**Problem description:** Every line below should come back exactly as written, though the pictures stay out.

**Source material:**
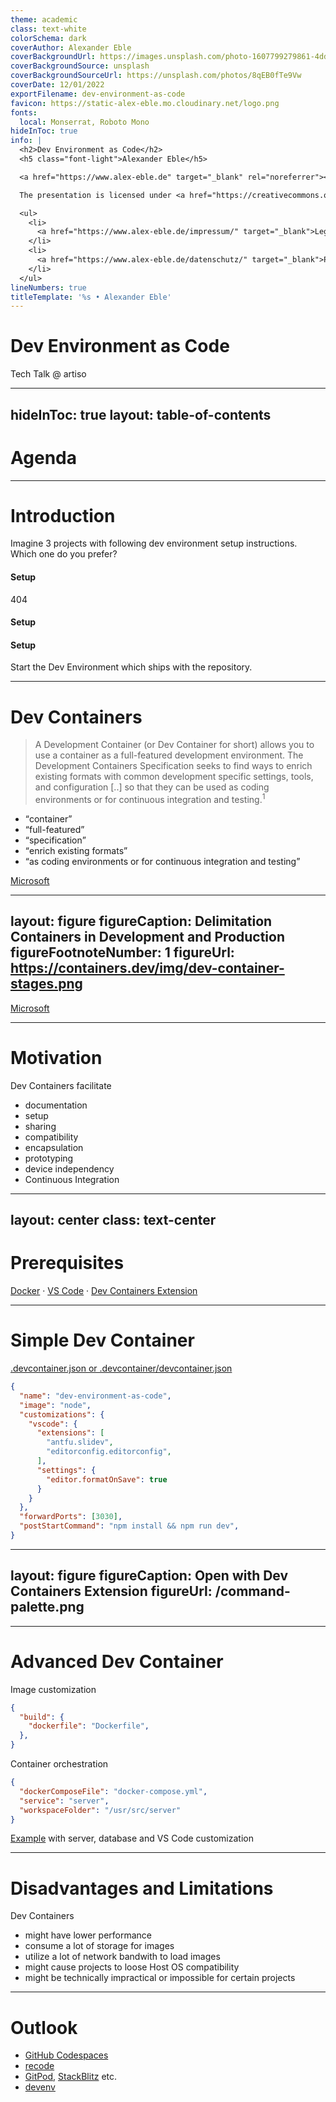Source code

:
 ```yaml
---
theme: academic
class: text-white
colorSchema: dark
coverAuthor: Alexander Eble
coverBackgroundUrl: https://images.unsplash.com/photo-1607799279861-4dd421887fb3
coverBackgroundSource: unsplash
coverBackgroundSourceUrl: https://unsplash.com/photos/8qEB0fTe9Vw
coverDate: 12/01/2022
exportFilename: dev-environment-as-code
favicon: https://static-alex-eble.mo.cloudinary.net/logo.png
fonts:
  local: Monserrat, Roboto Mono
hideInToc: true
info: |
  <h2>Dev Environment as Code</h2>
  <h5 class="font-light">Alexander Eble</h5>

  <a href="https://www.alex-eble.de" target="_blank" rel="noreferrer"><img alt="Alexander Eble Logo" class="w-48px" src="https://static-alex-eble.mo.cloudinary.net/logo.png"></a>

  The presentation is licensed under <a href="https://creativecommons.org/licenses/by-nc-sa/4.0/" target="_blank">CC BY-NC-SA</a>.

  <ul>
    <li>
      <a href="https://www.alex-eble.de/impressum/" target="_blank">Legal information of this website</a>
    </li>
    <li>
      <a href="https://www.alex-eble.de/datenschutz/" target="_blank">Privacy policy of this website</a>
    </li>
  </ul>
lineNumbers: true
titleTemplate: '%s • Alexander Eble'
---
```


# Dev Environment as Code

Tech Talk @ artiso

---
hideInToc: true
layout: table-of-contents
---

# Agenda

---

# Introduction

Imagine 3 projects with following dev environment setup instructions. Which one do you prefer?

<div class="font-mono grid grid-cols-3 gap-4">
  <div class="bg-gray-500/50 px-3 py-2 rounded w-full" v-click>
    <h4>Setup</h4>
    <p class="text-center">404</p>
  </div>
  <div class="bg-gray-500/50 px-3 py-2 rounded w-full" v-click>
    <h4>Setup</h4>
    <div class="bg-gray-500/50 mb-2 mt-4 p-2 rounded w-50"></div>
    <div class="bg-gray-500/50 mb-2 rounded p-2 w-full"></div>
    <div class="bg-gray-500/50 mb-2 rounded p-2 w-full"></div>
    <div class="bg-gray-500/50 mb-2 mt-4 rounded p-2 w-50"></div>
    <div class="bg-gray-500/50 mb-2 rounded p-2 w-full"></div>
    <div class="bg-gray-500/50 mb-2 rounded p-2 w-full"></div>
    <div class="bg-gray-500/50 mb-2 mt-4 rounded p-2 w-50"></div>
    <div class="bg-gray-500/50 mb-2 rounded p-2 w-full"></div>
    <div class="bg-gray-500/50 mb-2 rounded p-2 w-full"></div>
    <div class="bg-gray-500/50 mb-2 mt-4 rounded p-2 w-50"></div>
    <div class="bg-gray-500/50 mb-2 rounded p-2 w-full"></div>
    <div class="bg-gray-500/50 mb-2 rounded p-2 w-full"></div>
  </div>
  <div class="bg-gray-500/50 rounded px-3 py-2 w-full" v-click>
    <h4>Setup</h4>
    <p class="mt-4 text-sm">Start the Dev Environment which ships with the repository.</p>
  </div>
</div>

---

# Dev Containers

> A Development Container (or Dev Container for short) allows you to use a container as a full-featured development environment. The Development Containers Specification seeks to find ways to enrich existing formats with common development specific settings, tools, and configuration [..] so that they can be used as coding environments or for continuous integration and testing.<sup>1</sup>

<div class="mt-8">
  <ul>
    <li v-click><q>container</q> <logos-docker-icon /></li>
    <li v-click><q>full-featured</q></li>
    <li v-click><q>specification</q></li>
    <li v-click><q>enrich existing formats</q></li>
    <li v-click><q>as coding environments or for continuous integration and testing</q></li>
  </ul>
</div>

<Footnotes separator>
  <Footnote number=1><a href="https://containers.dev/" rel="noopener noreferrer">Microsoft</a></Footnote>
</Footnotes>

---
layout: figure
figureCaption: Delimitation Containers in Development and Production
figureFootnoteNumber: 1
figureUrl: https://containers.dev/img/dev-container-stages.png
---

<Footnotes separator>
  <Footnote number=1><a href="https://containers.dev/img/dev-container-stages.png" rel="noopener noreferrer">Microsoft</a></Footnote>
</Footnotes>

---

# Motivation

Dev Containers facilitate

<ul class="ml-6">
  <li>documentation</li>
  <li>setup</li>
  <li>sharing</li>
  <li>compatibility</li>
  <li>encapsulation</li>
  <li>prototyping</li>
  <li>device independency</li>
  <li>Continuous Integration</li>
</ul>

---
layout: center
class: text-center
---

# Prerequisites

[Docker](https://www.docker.com/) · [VS Code](https://code.visualstudio.com/) · [Dev Containers Extension](https://marketplace.visualstudio.com/items?itemName=ms-vscode-remote.remote-containers)

---

# Simple Dev Container

[.devcontainer.json or .devcontainer/devcontainer.json](https://containers.dev/implementors/json_reference/)

```json {2|3|4-14|15|16}
{
  "name": "dev-environment-as-code",
  "image": "node",
  "customizations": {
    "vscode": {
      "extensions": [
        "antfu.slidev",
        "editorconfig.editorconfig",
      ],
      "settings": {
        "editor.formatOnSave": true
      }
    }
  },
  "forwardPorts": [3030],
  "postStartCommand": "npm install && npm run dev",
}
```

---
layout: figure
figureCaption: Open with Dev Containers Extension
figureUrl: /command-palette.png
---

---

# Advanced Dev Container

Image customization

```json
{
  "build": {
    "dockerfile": "Dockerfile",
  },
}
```

Container orchestration

```json
{
  "dockerComposeFile": "docker-compose.yml",
  "service": "server",
  "workspaceFolder": "/usr/src/server"
}
```

<div class="mt-6">
  <p>
    <mdi-arrow-right /> <a href="https://github.com/alexanderdavide/dev-environment-as-code/tree/master/app" rel="noopener noreferrer">Example</a>
    with server, database and VS Code customization
  </p>
</div>

---

# Disadvantages and Limitations

Dev Containers

<ul class="ml-6">
  <li>might have lower performance</li>
  <li>consume a lot of storage for images</li>
  <li>utilize a lot of network bandwith to load images</li>
  <li>might cause projects to loose Host OS compatibility</li>
  <li>might be technically impractical or impossible for certain projects</li>
</ul>

---

# Outlook

<ul>
  <li><a href="https://github.com/codespaces" rel="noopener noreferrer">GitHub Codespaces</a></li>
  <li><a href="https://github.com/recode-sh/cli" rel="noopener noreferrer">recode</a></li>
  <li><a href="https://www.gitpod.io/" rel="noopener noreferrer">GitPod</a>, <a href="https://stackblitz.com/" rel="noopener noreferrer">StackBlitz</a> etc.</li>
  <li><a href="https://devenv.sh/" rel="noopener noreferrer">devenv</a></li>
</ul>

**Reply to the exercise:**
Source code

:
 ```yaml
---
theme: academic
class: text-white
colorSchema: dark
coverAuthor: Alexander Eble
coverBackgroundUrl: https://images.unsplash.com/photo-1607799279861-4dd421887fb3
coverBackgroundSource: unsplash
coverBackgroundSourceUrl: https://unsplash.com/photos/8qEB0fTe9Vw
coverDate: 12/01/2022
exportFilename: dev-environment-as-code
favicon: https://static-alex-eble.mo.cloudinary.net/logo.png
fonts:
  local: Monserrat, Roboto Mono
hideInToc: true
info: |
  <h2>Dev Environment as Code</h2>
  <h5 class="font-light">Alexander Eble</h5>

  <a href="https://www.alex-eble.de" target="_blank" rel="noreferrer"><img alt="Alexander Eble Logo" class="w-48px" src="https://static-alex-eble.mo.cloudinary.net/logo.png"></a>

  The presentation is licensed under <a href="https://creativecommons.org/licenses/by-nc-sa/4.0/" target="_blank">CC BY-NC-SA</a>.

  <ul>
    <li>
      <a href="https://www.alex-eble.de/impressum/" target="_blank">Legal information of this website</a>
    </li>
    <li>
      <a href="https://www.alex-eble.de/datenschutz/" target="_blank">Privacy policy of this website</a>
    </li>
  </ul>
lineNumbers: true
titleTemplate: '%s • Alexander Eble'
---
```


# Dev Environment as Code

Tech Talk @ artiso

---
hideInToc: true
layout: table-of-contents
---

# Agenda

---

# Introduction

Imagine 3 projects with following dev environment setup instructions. Which one do you prefer?

<div class="font-mono grid grid-cols-3 gap-4">
  <div class="bg-gray-500/50 px-3 py-2 rounded w-full" v-click>
    <h4>Setup</h4>
    <p class="text-center">404</p>
  </div>
  <div class="bg-gray-500/50 px-3 py-2 rounded w-full" v-click>
    <h4>Setup</h4>
    <div class="bg-gray-500/50 mb-2 mt-4 p-2 rounded w-50"></div>
    <div class="bg-gray-500/50 mb-2 rounded p-2 w-full"></div>
    <div class="bg-gray-500/50 mb-2 rounded p-2 w-full"></div>
    <div class="bg-gray-500/50 mb-2 mt-4 rounded p-2 w-50"></div>
    <div class="bg-gray-500/50 mb-2 rounded p-2 w-full"></div>
    <div class="bg-gray-500/50 mb-2 rounded p-2 w-full"></div>
    <div class="bg-gray-500/50 mb-2 mt-4 rounded p-2 w-50"></div>
    <div class="bg-gray-500/50 mb-2 rounded p-2 w-full"></div>
    <div class="bg-gray-500/50 mb-2 rounded p-2 w-full"></div>
    <div class="bg-gray-500/50 mb-2 mt-4 rounded p-2 w-50"></div>
    <div class="bg-gray-500/50 mb-2 rounded p-2 w-full"></div>
    <div class="bg-gray-500/50 mb-2 rounded p-2 w-full"></div>
  </div>
  <div class="bg-gray-500/50 rounded px-3 py-2 w-full" v-click>
    <h4>Setup</h4>
    <p class="mt-4 text-sm">Start the Dev Environment which ships with the repository.</p>
  </div>
</div>

---

# Dev Containers

> A Development Container (or Dev Container for short) allows you to use a container as a full-featured development environment. The Development Containers Specification seeks to find ways to enrich existing formats with common development specific settings, tools, and configuration [..] so that they can be used as coding environments or for continuous integration and testing.<sup>1</sup>

<div class="mt-8">
  <ul>
    <li v-click><q>container</q> <logos-docker-icon /></li>
    <li v-click><q>full-featured</q></li>
    <li v-click><q>specification</q></li>
    <li v-click><q>enrich existing formats</q></li>
    <li v-click><q>as coding environments or for continuous integration and testing</q></li>
  </ul>
</div>

<Footnotes separator>
  <Footnote number=1><a href="https://containers.dev/" rel="noopener noreferrer">Microsoft</a></Footnote>
</Footnotes>

---
layout: figure
figureCaption: Delimitation Containers in Development and Production
figureFootnoteNumber: 1
figureUrl: https://containers.dev/img/dev-container-stages.png
---

<Footnotes separator>
  <Footnote number=1><a href="https://containers.dev/img/dev-container-stages.png" rel="noopener noreferrer">Microsoft</a></Footnote>
</Footnotes>

---

# Motivation

Dev Containers facilitate

<ul class="ml-6">
  <li>documentation</li>
  <li>setup</li>
  <li>sharing</li>
  <li>compatibility</li>
  <li>encapsulation</li>
  <li>prototyping</li>
  <li>device independency</li>
  <li>Continuous Integration</li>
</ul>

---
layout: center
class: text-center
---

# Prerequisites

[Docker](https://www.docker.com/) · [VS Code](https://code.visualstudio.com/) · [Dev Containers Extension](https://marketplace.visualstudio.com/items?itemName=ms-vscode-remote.remote-containers)

---

# Simple Dev Container

[.devcontainer.json or .devcontainer/devcontainer.json](https://containers.dev/implementors/json_reference/)

```json {2|3|4-14|15|16}
{
  "name": "dev-environment-as-code",
  "image": "node",
  "customizations": {
    "vscode": {
      "extensions": [
        "antfu.slidev",
        "editorconfig.editorconfig",
      ],
      "settings": {
        "editor.formatOnSave": true
      }
    }
  },
  "forwardPorts": [3030],
  "postStartCommand": "npm install && npm run dev",
}
```

---
layout: figure
figureCaption: Open with Dev Containers Extension
figureUrl: /command-palette.png
---

---

# Advanced Dev Container

Image customization

```json
{
  "build": {
    "dockerfile": "Dockerfile",
  },
}
```

Container orchestration

```json
{
  "dockerComposeFile": "docker-compose.yml",
  "service": "server",
  "workspaceFolder": "/usr/src/server"
}
```

<div class="mt-6">
  <p>
    <mdi-arrow-right /> <a href="https://github.com/alexanderdavide/dev-environment-as-code/tree/master/app" rel="noopener noreferrer">Example</a>
    with server, database and VS Code customization
  </p>
</div>

---

# Disadvantages and Limitations

Dev Containers

<ul class="ml-6">
  <li>might have lower performance</li>
  <li>consume a lot of storage for images</li>
  <li>utilize a lot of network bandwith to load images</li>
  <li>might cause projects to loose Host OS compatibility</li>
  <li>might be technically impractical or impossible for certain projects</li>
</ul>

---

# Outlook

<ul>
  <li><a href="https://github.com/codespaces" rel="noopener noreferrer">GitHub Codespaces</a></li>
  <li><a href="https://github.com/recode-sh/cli" rel="noopener noreferrer">recode</a></li>
  <li><a href="https://www.gitpod.io/" rel="noopener noreferrer">GitPod</a>, <a href="https://stackblitz.com/" rel="noopener noreferrer">StackBlitz</a> etc.</li>
  <li><a href="https://devenv.sh/" rel="noopener noreferrer">devenv</a></li>
</ul>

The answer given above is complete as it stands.